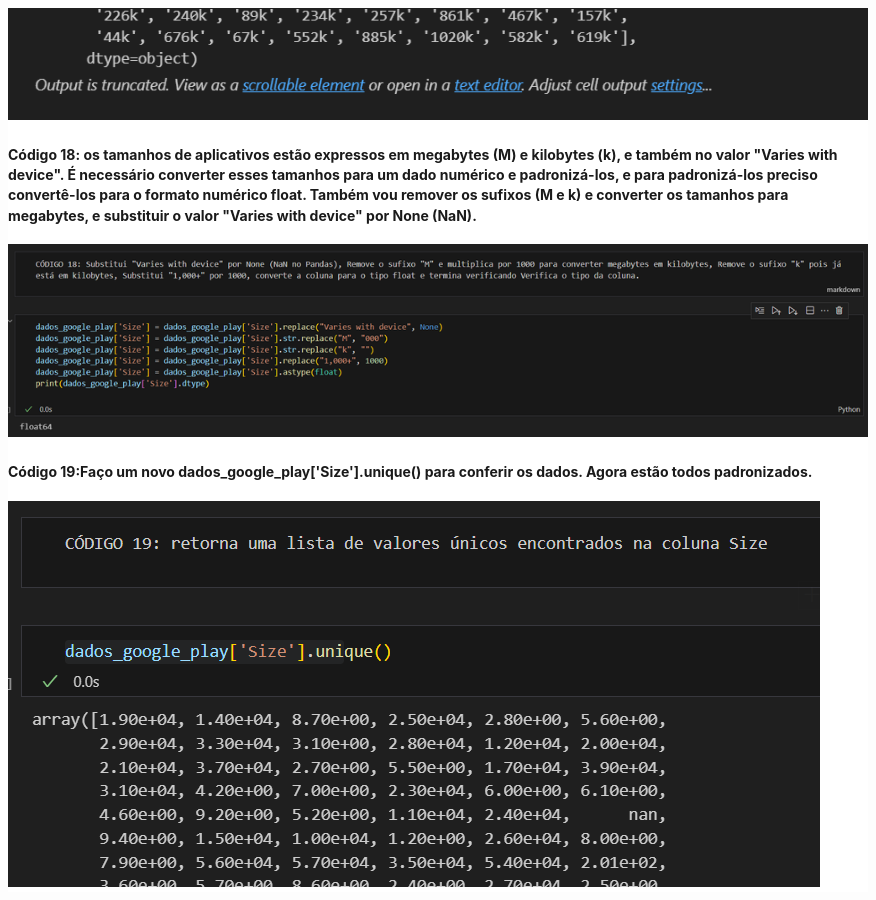 ![Imagem](../EVIDENCIAS/EVIDENCIAS_DESAFIO/Etapa2/img19.png)

#### Código 18: os tamanhos de aplicativos estão expressos em megabytes (M) e kilobytes (k), e também no valor "Varies with device". É necessário converter esses tamanhos para um dado numérico e padronizá-los, e para padronizá-los preciso convertê-los para o formato numérico float. Também vou remover os sufixos (M e k) e converter os tamanhos para megabytes, e substituir o valor "Varies with device" por None (NaN). 

![Imagem](../EVIDENCIAS/EVIDENCIAS_DESAFIO/Etapa2/img20.png)

#### Código 19:Faço um novo dados_google_play['Size'].unique() para conferir os dados. Agora estão todos padronizados. 

![Imagem](../EVIDENCIAS/EVIDENCIAS_DESAFIO/Etapa2/img21.png)
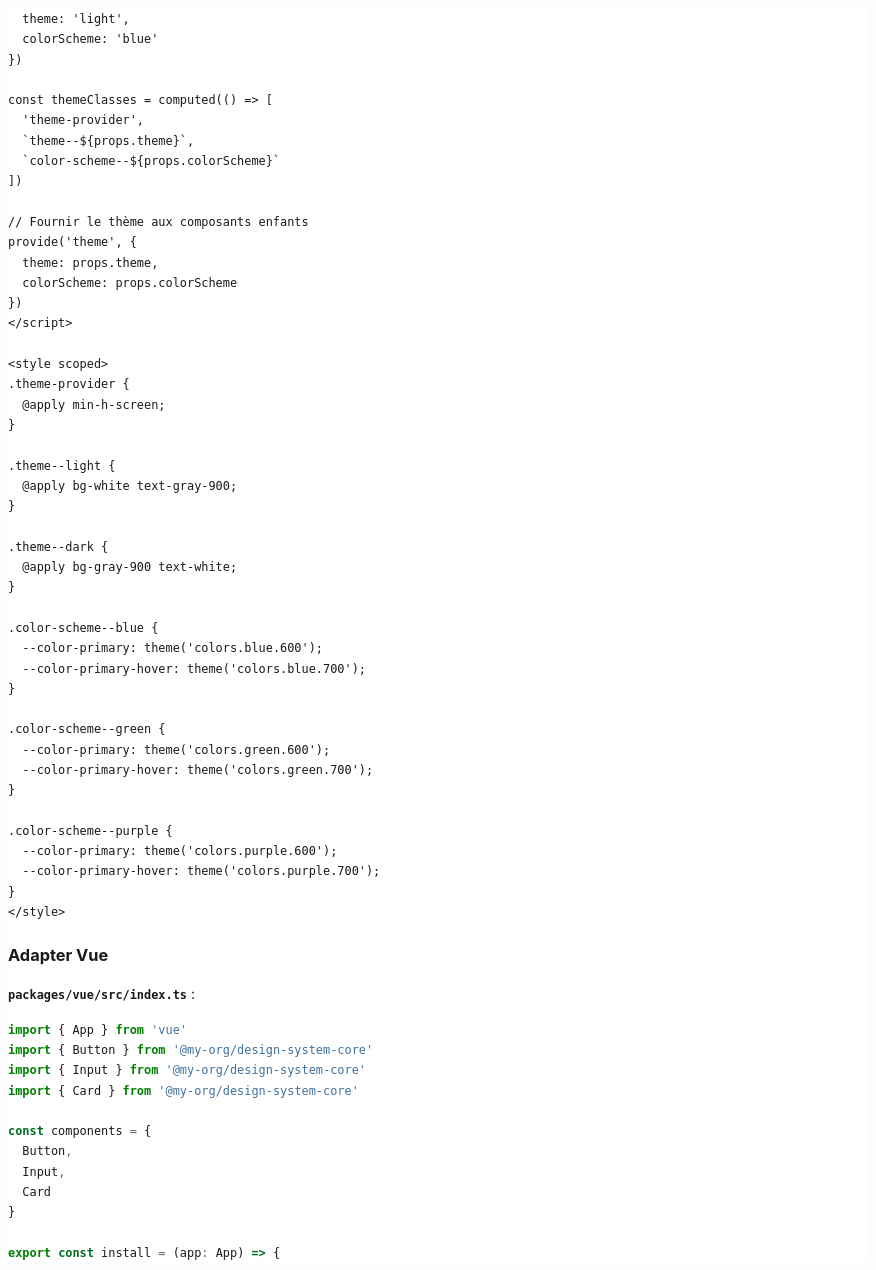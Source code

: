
 ```vue
  theme: 'light',
  colorScheme: 'blue'
})

const themeClasses = computed(() => [
  'theme-provider',
  `theme--${props.theme}`,
  `color-scheme--${props.colorScheme}`
])

// Fournir le thème aux composants enfants
provide('theme', {
  theme: props.theme,
  colorScheme: props.colorScheme
})
</script>

<style scoped>
.theme-provider {
  @apply min-h-screen;
}

.theme--light {
  @apply bg-white text-gray-900;
}

.theme--dark {
  @apply bg-gray-900 text-white;
}

.color-scheme--blue {
  --color-primary: theme('colors.blue.600');
  --color-primary-hover: theme('colors.blue.700');
}

.color-scheme--green {
  --color-primary: theme('colors.green.600');
  --color-primary-hover: theme('colors.green.700');
}

.color-scheme--purple {
  --color-primary: theme('colors.purple.600');
  --color-primary-hover: theme('colors.purple.700');
}
</style>
```

### Adapter Vue

**`packages/vue/src/index.ts`** :
```typescript
import { App } from 'vue'
import { Button } from '@my-org/design-system-core'
import { Input } from '@my-org/design-system-core'
import { Card } from '@my-org/design-system-core'

const components = {
  Button,
  Input,
  Card
}

export const install = (app: App) => {
```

-------------------------

TASK BRIEF: Each line above that carries the string "green" has to be returned.

REPLY:
.color-scheme--green {
  --color-primary: theme('colors.green.600');
  --color-primary-hover: theme('colors.green.700');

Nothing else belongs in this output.